ISSUE: WON SPO1 Ulep can invoke the justifying circumstance of fulfillment of a duty under Art. 11, par.
5?

HELD:
No. Before the justifying circumstance of fulfillment of a duty under Art. 11, par. 5, of The Revised Penal
Code may be successfully invoked, the accused must prove the presence of two (2) requisites, namely,
that he acted in the performance of a duty or in the lawful exercise of a right or an office, and that the
injury caused or the offense committed be the necessary consequence of the due performance of duty or
the lawful exercise of such right or office. The second requisite is lacking in the instant case.As succinctly
observed by the trial court -Once he saw the victim he fired a warning shot then shot the victim hitting him
on the different parts of the body causing him to fall to the ground and in that position the accused shot
the victim again hitting the back portion of the victim's head causing the brain to scatter on the ground x x
x x the victim, Buenaventura Wapili, was already on the ground. Therefore, there was no necessity for the
accused to pump another shot on the back portion of the victim's head.

Likewise, the evidence at hand does not favor his claim of self-defense. The elements in order for selfdefense to be appreciated are: (a) unlawful aggression on the part of the person injured or killed by the
accused; (b) reasonable necessity of the means employed to prevent or repel it; and, (c) lack of sufficient
provocation on the part of the person defending himself. 12The presence of unlawful aggression is a
condition sine qua non. There can be no self-defense, complete or incomplete, unless the victim has

committed an unlawful aggression against the person defending himself. 13 In the present case, the
records show that the victim was lying in a prone position on the ground - bleeding from the bullet wounds
he sustained, and possibly unconscious - when accused-appellant shot him in the head. The aggression
that was initially begun by the victim already ceased when accused-appellant attacked him. From that
moment, there was no longer any danger to his life.

Pp vs Campuhan
GR No. 129433, March 30, 2000
FACTS:
On April 25, 1996, as Corazon was busy preparing her childrens drinks, she heard one of her
daughters cry, Ayoko, ayoko prompting her to rush upstairs. Thereupon, she saw Primo
Campuhan inside her childrens room kneeling before Crysthel whose pajamas or jogging
pants and panty were already removed, while his short pants were down to his knees.
According to Corazon, Primo was forcing his penis into Crysthels vagina. Physical
examination of the victim yielded negative results. No evident sign of extra-genital physical
injury was noted by the medico-legal officer on Crysthels body as her hymen was intact and
its orifice was only 0.5 cm in diameter . On May 27, 1997, Primo Campuhan was found guilty
of statutory rape.

ISSUE:
WON Campuhan is guilty of consummated statutory rape?
HELD:
No.
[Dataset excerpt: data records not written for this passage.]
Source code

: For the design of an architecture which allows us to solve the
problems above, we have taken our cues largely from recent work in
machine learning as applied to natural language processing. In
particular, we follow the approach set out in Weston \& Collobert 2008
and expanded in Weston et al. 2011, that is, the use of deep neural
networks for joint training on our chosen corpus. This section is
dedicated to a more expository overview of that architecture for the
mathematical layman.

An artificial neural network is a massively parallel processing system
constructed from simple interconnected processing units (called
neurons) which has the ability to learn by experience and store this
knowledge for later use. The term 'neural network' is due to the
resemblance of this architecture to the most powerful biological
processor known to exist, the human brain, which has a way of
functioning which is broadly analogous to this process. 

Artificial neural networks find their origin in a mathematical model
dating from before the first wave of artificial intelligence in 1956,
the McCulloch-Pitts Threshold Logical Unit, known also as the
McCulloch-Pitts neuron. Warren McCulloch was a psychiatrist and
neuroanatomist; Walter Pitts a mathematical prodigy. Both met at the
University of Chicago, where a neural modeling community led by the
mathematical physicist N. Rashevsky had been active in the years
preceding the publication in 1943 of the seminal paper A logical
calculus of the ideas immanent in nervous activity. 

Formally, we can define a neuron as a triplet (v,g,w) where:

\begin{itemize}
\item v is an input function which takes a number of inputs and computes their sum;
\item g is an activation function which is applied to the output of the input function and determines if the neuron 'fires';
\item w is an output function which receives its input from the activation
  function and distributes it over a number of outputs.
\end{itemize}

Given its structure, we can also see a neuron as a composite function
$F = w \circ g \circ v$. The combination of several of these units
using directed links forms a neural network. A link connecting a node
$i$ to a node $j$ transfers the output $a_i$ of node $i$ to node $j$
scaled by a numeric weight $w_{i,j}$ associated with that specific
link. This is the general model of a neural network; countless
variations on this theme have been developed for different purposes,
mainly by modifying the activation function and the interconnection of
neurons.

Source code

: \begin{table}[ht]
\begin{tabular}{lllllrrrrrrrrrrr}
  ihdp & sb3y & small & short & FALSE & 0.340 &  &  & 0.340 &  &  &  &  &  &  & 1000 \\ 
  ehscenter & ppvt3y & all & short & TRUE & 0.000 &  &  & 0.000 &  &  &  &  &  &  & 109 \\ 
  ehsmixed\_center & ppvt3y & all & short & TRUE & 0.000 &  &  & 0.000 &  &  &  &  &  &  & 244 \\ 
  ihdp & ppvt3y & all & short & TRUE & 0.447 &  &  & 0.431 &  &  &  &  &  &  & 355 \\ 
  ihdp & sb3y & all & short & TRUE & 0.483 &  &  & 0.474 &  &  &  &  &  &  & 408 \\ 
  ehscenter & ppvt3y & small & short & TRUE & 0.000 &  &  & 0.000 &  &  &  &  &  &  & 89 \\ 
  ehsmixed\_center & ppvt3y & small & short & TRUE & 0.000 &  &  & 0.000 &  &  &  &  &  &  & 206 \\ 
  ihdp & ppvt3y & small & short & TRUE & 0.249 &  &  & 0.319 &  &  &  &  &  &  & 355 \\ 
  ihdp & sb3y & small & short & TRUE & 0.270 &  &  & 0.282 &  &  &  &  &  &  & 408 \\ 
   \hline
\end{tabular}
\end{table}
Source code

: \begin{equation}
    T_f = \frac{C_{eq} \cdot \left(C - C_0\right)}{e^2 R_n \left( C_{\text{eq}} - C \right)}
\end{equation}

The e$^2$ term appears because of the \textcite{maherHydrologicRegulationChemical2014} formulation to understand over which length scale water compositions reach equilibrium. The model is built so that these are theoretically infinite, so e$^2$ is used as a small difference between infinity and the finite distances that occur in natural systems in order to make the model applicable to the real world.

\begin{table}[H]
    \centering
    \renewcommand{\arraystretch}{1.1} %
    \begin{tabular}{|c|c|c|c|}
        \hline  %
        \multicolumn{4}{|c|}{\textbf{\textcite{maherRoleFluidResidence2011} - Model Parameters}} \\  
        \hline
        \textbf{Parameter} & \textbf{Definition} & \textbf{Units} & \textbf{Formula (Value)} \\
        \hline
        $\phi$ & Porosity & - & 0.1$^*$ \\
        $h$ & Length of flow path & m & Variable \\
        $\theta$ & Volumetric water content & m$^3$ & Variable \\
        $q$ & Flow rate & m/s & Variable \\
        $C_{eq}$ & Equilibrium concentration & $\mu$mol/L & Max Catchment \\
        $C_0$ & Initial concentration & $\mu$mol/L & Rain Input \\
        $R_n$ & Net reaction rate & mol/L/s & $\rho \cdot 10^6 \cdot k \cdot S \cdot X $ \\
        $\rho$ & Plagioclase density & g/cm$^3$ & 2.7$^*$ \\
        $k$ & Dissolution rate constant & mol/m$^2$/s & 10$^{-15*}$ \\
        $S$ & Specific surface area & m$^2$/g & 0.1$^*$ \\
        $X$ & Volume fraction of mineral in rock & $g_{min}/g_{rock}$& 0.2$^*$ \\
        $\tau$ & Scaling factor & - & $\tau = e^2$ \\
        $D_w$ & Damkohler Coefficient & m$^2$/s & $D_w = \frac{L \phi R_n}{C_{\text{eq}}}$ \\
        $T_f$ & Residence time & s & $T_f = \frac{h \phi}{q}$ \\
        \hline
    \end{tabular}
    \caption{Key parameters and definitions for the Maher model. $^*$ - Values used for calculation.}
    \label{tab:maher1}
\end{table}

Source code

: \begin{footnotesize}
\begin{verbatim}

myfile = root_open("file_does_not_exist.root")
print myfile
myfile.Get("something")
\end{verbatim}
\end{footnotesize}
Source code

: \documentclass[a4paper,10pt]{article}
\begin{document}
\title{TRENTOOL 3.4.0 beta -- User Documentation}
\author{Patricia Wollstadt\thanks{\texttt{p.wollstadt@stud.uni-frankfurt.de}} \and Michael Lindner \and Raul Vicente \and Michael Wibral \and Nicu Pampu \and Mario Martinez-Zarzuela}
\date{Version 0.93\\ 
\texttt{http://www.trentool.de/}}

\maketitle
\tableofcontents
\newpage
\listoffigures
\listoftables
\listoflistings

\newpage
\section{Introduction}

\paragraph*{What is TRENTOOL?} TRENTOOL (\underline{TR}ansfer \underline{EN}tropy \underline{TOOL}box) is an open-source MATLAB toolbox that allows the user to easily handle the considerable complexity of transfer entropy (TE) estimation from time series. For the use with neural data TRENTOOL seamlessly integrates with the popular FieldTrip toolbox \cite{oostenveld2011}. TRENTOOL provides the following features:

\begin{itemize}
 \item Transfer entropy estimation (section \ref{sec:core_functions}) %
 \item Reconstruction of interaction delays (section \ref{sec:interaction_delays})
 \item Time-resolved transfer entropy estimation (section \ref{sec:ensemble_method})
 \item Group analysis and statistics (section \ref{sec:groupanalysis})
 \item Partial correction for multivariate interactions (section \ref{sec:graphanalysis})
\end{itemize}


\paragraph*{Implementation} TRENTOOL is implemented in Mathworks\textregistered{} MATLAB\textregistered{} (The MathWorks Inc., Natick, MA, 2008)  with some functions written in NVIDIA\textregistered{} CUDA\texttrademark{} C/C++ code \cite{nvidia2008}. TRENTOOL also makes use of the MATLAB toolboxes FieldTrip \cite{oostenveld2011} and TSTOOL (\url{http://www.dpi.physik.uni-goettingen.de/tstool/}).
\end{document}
Campuhan is found guilty of attempted rape.
In Orita, the court held that rape was consummated from the moment the offender had
carnal knowledge of the victim since by it he attained his objective. All the elements of the
offense were already present and nothing more was left for the offender to do, having
performed all the acts necessary to produce the crime and accomplish it. The court ruled
then that perfect penetration was not essential, any penetration of the female organ by the
male organ, however slight, was sufficient. Even without rupture of the hymen or laceration
of the vagina, was sufficient to warrant conviction of consummated rape. However, the
prosecution utterly failed to discharge its onus in proving that Primos penis was able to
penetrate Crysthels vagina.
Under Art 6, in relation to Art. 335, of the RPC, the rape is attempted when the offender
commences of rape directly by overt acts, and does performs all the acts of execution which
should produce the crime rape by reason of some cause or accident other than his own
spontaneous desistance. All the elements of attempted rape and only attempted rape are
present in the instant case, hence, the accused should be punished only for it.